_Your task_
An exact copy of all the data is required, with pictures left out.
** Records shown follows **
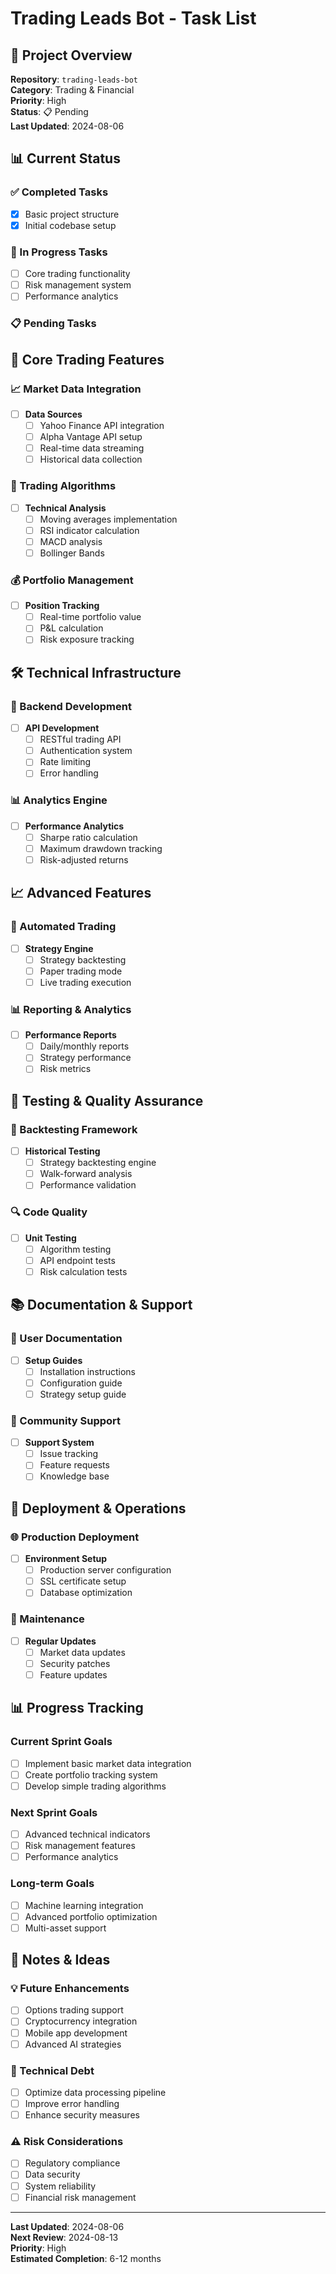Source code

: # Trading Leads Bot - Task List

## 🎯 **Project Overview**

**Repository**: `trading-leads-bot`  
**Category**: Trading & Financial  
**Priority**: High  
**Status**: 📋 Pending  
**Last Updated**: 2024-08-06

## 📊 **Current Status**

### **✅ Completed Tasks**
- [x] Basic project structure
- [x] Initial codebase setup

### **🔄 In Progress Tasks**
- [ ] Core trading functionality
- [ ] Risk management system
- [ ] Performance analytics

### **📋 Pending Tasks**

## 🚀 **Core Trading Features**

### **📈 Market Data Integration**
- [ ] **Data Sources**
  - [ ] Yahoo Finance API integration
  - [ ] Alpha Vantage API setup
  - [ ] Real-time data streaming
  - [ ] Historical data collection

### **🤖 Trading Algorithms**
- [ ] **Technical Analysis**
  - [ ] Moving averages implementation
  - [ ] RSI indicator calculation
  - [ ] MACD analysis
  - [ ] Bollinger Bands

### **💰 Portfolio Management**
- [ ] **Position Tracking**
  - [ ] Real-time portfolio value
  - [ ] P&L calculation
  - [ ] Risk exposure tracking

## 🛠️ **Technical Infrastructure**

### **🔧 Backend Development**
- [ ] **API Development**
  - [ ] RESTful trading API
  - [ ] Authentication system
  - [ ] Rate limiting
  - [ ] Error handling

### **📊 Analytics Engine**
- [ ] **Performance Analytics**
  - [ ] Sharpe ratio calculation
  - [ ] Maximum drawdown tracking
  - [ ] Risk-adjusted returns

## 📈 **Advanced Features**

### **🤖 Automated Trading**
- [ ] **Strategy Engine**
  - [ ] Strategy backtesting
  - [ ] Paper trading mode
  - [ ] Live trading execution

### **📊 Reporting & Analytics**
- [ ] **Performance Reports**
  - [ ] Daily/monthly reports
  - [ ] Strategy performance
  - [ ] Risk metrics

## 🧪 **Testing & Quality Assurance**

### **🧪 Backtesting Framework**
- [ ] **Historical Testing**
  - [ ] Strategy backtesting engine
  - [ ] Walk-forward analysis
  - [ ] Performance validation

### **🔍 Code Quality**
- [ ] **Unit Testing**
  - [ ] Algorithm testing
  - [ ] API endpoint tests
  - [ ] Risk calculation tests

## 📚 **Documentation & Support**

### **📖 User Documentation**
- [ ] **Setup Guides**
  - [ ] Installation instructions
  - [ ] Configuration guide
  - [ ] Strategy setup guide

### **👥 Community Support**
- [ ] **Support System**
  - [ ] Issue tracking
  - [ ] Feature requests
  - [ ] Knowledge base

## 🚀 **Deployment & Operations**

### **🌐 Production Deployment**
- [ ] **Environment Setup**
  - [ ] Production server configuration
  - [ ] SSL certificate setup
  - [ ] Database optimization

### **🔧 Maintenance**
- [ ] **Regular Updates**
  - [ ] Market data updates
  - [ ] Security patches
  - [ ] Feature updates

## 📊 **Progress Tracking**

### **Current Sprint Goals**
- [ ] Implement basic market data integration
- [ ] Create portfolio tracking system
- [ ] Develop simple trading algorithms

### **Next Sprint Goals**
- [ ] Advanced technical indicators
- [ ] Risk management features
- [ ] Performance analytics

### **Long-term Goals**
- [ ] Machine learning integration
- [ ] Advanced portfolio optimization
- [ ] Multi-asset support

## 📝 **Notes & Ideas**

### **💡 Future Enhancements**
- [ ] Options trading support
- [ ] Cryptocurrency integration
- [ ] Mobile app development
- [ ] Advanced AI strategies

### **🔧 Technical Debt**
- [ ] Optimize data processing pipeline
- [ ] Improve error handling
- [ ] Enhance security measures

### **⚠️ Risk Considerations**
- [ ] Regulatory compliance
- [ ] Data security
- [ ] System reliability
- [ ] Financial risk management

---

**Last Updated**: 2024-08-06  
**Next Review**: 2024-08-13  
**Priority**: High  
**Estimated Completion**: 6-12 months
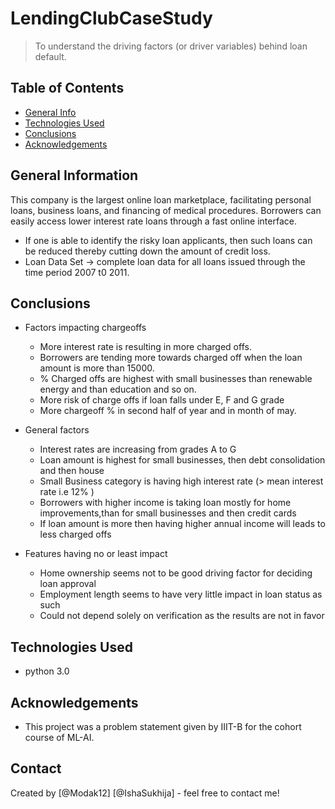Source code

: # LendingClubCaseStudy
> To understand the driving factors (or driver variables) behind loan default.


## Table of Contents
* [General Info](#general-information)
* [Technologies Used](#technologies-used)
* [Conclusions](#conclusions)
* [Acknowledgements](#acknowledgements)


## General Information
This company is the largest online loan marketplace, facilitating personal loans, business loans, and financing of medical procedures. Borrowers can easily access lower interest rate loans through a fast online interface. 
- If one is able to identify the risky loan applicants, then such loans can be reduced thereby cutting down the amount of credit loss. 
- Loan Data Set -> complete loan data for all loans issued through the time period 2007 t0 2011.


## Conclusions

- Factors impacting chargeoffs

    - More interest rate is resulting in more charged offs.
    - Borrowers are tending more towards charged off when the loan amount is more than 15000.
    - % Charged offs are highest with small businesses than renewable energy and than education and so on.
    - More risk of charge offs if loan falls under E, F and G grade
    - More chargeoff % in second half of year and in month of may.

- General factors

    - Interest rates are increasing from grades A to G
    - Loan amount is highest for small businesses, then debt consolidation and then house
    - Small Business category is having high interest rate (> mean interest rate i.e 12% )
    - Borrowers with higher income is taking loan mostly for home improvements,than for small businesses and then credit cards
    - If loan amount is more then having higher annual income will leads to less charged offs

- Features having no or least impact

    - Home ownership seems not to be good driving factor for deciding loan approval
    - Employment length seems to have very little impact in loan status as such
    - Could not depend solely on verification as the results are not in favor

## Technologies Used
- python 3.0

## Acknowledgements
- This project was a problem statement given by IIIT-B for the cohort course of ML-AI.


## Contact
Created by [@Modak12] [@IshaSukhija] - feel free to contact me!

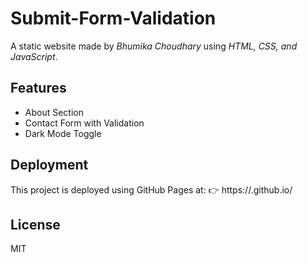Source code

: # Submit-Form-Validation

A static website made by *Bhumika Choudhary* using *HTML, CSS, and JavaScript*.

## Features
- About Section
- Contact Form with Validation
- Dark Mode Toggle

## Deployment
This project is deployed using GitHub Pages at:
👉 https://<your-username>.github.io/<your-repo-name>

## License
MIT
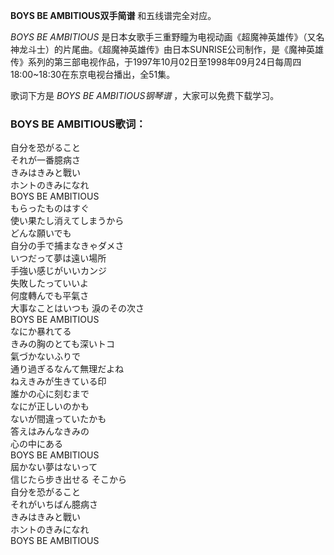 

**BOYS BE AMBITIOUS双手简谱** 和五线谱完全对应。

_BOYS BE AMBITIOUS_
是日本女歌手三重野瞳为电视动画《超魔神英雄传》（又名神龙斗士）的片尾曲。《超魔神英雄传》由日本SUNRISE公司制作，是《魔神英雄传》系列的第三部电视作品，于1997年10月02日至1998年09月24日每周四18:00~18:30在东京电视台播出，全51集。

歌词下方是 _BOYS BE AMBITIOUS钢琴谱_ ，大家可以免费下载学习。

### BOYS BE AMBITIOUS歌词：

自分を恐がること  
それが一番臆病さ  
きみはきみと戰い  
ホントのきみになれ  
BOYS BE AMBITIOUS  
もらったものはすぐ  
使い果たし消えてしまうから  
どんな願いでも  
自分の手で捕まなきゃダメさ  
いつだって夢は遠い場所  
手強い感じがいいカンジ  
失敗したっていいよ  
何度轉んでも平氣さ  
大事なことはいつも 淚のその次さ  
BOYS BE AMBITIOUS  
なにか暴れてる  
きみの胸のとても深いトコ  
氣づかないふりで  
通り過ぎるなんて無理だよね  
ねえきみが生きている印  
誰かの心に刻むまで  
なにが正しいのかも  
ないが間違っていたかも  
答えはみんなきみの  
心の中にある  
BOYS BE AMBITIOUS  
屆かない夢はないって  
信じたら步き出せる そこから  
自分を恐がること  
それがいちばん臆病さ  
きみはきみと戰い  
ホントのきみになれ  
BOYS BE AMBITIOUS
** End of Records shown **
_Expected output_
Source code

: # Trading Leads Bot - Task List

## 🎯 **Project Overview**

**Repository**: `trading-leads-bot`  
**Category**: Trading & Financial  
**Priority**: High  
**Status**: 📋 Pending  
**Last Updated**: 2024-08-06

## 📊 **Current Status**

### **✅ Completed Tasks**
- [x] Basic project structure
- [x] Initial codebase setup

### **🔄 In Progress Tasks**
- [ ] Core trading functionality
- [ ] Risk management system
- [ ] Performance analytics

### **📋 Pending Tasks**

## 🚀 **Core Trading Features**

### **📈 Market Data Integration**
- [ ] **Data Sources**
  - [ ] Yahoo Finance API integration
  - [ ] Alpha Vantage API setup
  - [ ] Real-time data streaming
  - [ ] Historical data collection

### **🤖 Trading Algorithms**
- [ ] **Technical Analysis**
  - [ ] Moving averages implementation
  - [ ] RSI indicator calculation
  - [ ] MACD analysis
  - [ ] Bollinger Bands

### **💰 Portfolio Management**
- [ ] **Position Tracking**
  - [ ] Real-time portfolio value
  - [ ] P&L calculation
  - [ ] Risk exposure tracking

## 🛠️ **Technical Infrastructure**

### **🔧 Backend Development**
- [ ] **API Development**
  - [ ] RESTful trading API
  - [ ] Authentication system
  - [ ] Rate limiting
  - [ ] Error handling

### **📊 Analytics Engine**
- [ ] **Performance Analytics**
  - [ ] Sharpe ratio calculation
  - [ ] Maximum drawdown tracking
  - [ ] Risk-adjusted returns

## 📈 **Advanced Features**

### **🤖 Automated Trading**
- [ ] **Strategy Engine**
  - [ ] Strategy backtesting
  - [ ] Paper trading mode
  - [ ] Live trading execution

### **📊 Reporting & Analytics**
- [ ] **Performance Reports**
  - [ ] Daily/monthly reports
  - [ ] Strategy performance
  - [ ] Risk metrics

## 🧪 **Testing & Quality Assurance**

### **🧪 Backtesting Framework**
- [ ] **Historical Testing**
  - [ ] Strategy backtesting engine
  - [ ] Walk-forward analysis
  - [ ] Performance validation

### **🔍 Code Quality**
- [ ] **Unit Testing**
  - [ ] Algorithm testing
  - [ ] API endpoint tests
  - [ ] Risk calculation tests

## 📚 **Documentation & Support**

### **📖 User Documentation**
- [ ] **Setup Guides**
  - [ ] Installation instructions
  - [ ] Configuration guide
  - [ ] Strategy setup guide

### **👥 Community Support**
- [ ] **Support System**
  - [ ] Issue tracking
  - [ ] Feature requests
  - [ ] Knowledge base

## 🚀 **Deployment & Operations**

### **🌐 Production Deployment**
- [ ] **Environment Setup**
  - [ ] Production server configuration
  - [ ] SSL certificate setup
  - [ ] Database optimization

### **🔧 Maintenance**
- [ ] **Regular Updates**
  - [ ] Market data updates
  - [ ] Security patches
  - [ ] Feature updates

## 📊 **Progress Tracking**

### **Current Sprint Goals**
- [ ] Implement basic market data integration
- [ ] Create portfolio tracking system
- [ ] Develop simple trading algorithms

### **Next Sprint Goals**
- [ ] Advanced technical indicators
- [ ] Risk management features
- [ ] Performance analytics

### **Long-term Goals**
- [ ] Machine learning integration
- [ ] Advanced portfolio optimization
- [ ] Multi-asset support

## 📝 **Notes & Ideas**

### **💡 Future Enhancements**
- [ ] Options trading support
- [ ] Cryptocurrency integration
- [ ] Mobile app development
- [ ] Advanced AI strategies

### **🔧 Technical Debt**
- [ ] Optimize data processing pipeline
- [ ] Improve error handling
- [ ] Enhance security measures

### **⚠️ Risk Considerations**
- [ ] Regulatory compliance
- [ ] Data security
- [ ] System reliability
- [ ] Financial risk management

---

**Last Updated**: 2024-08-06  
**Next Review**: 2024-08-13  
**Priority**: High  
**Estimated Completion**: 6-12 months
Source code

: # LendingClubCaseStudy
> To understand the driving factors (or driver variables) behind loan default.


## Table of Contents
* [General Info](#general-information)
* [Technologies Used](#technologies-used)
* [Conclusions](#conclusions)
* [Acknowledgements](#acknowledgements)


## General Information
This company is the largest online loan marketplace, facilitating personal loans, business loans, and financing of medical procedures. Borrowers can easily access lower interest rate loans through a fast online interface. 
- If one is able to identify the risky loan applicants, then such loans can be reduced thereby cutting down the amount of credit loss. 
- Loan Data Set -> complete loan data for all loans issued through the time period 2007 t0 2011.


## Conclusions

- Factors impacting chargeoffs

    - More interest rate is resulting in more charged offs.
    - Borrowers are tending more towards charged off when the loan amount is more than 15000.
    - % Charged offs are highest with small businesses than renewable energy and than education and so on.
    - More risk of charge offs if loan falls under E, F and G grade
    - More chargeoff % in second half of year and in month of may.

- General factors

    - Interest rates are increasing from grades A to G
    - Loan amount is highest for small businesses, then debt consolidation and then house
    - Small Business category is having high interest rate (> mean interest rate i.e 12% )
    - Borrowers with higher income is taking loan mostly for home improvements,than for small businesses and then credit cards
    - If loan amount is more then having higher annual income will leads to less charged offs

- Features having no or least impact

    - Home ownership seems not to be good driving factor for deciding loan approval
    - Employment length seems to have very little impact in loan status as such
    - Could not depend solely on verification as the results are not in favor

## Technologies Used
- python 3.0

## Acknowledgements
- This project was a problem statement given by IIIT-B for the cohort course of ML-AI.


## Contact
Created by [@Modak12] [@IshaSukhija] - feel free to contact me!

Source code

: # Submit-Form-Validation

A static website made by *Bhumika Choudhary* using *HTML, CSS, and JavaScript*.

## Features
- About Section
- Contact Form with Validation
- Dark Mode Toggle

## Deployment
This project is deployed using GitHub Pages at:
👉 https://<your-username>.github.io/<your-repo-name>

## License
MIT

**BOYS BE AMBITIOUS双手简谱** 和五线谱完全对应。

_BOYS BE AMBITIOUS_
是日本女歌手三重野瞳为电视动画《超魔神英雄传》（又名神龙斗士）的片尾曲。《超魔神英雄传》由日本SUNRISE公司制作，是《魔神英雄传》系列的第三部电视作品，于1997年10月02日至1998年09月24日每周四18:00~18:30在东京电视台播出，全51集。

歌词下方是 _BOYS BE AMBITIOUS钢琴谱_ ，大家可以免费下载学习。

### BOYS BE AMBITIOUS歌词：

自分を恐がること  
それが一番臆病さ  
きみはきみと戰い  
ホントのきみになれ  
BOYS BE AMBITIOUS  
もらったものはすぐ  
使い果たし消えてしまうから  
どんな願いでも  
自分の手で捕まなきゃダメさ  
いつだって夢は遠い場所  
手強い感じがいいカンジ  
失敗したっていいよ  
何度轉んでも平氣さ  
大事なことはいつも 淚のその次さ  
BOYS BE AMBITIOUS  
なにか暴れてる  
きみの胸のとても深いトコ  
氣づかないふりで  
通り過ぎるなんて無理だよね  
ねえきみが生きている印  
誰かの心に刻むまで  
なにが正しいのかも  
ないが間違っていたかも  
答えはみんなきみの  
心の中にある  
BOYS BE AMBITIOUS  
屆かない夢はないって  
信じたら步き出せる そこから  
自分を恐がること  
それがいちばん臆病さ  
きみはきみと戰い  
ホントのきみになれ  
BOYS BE AMBITIOUS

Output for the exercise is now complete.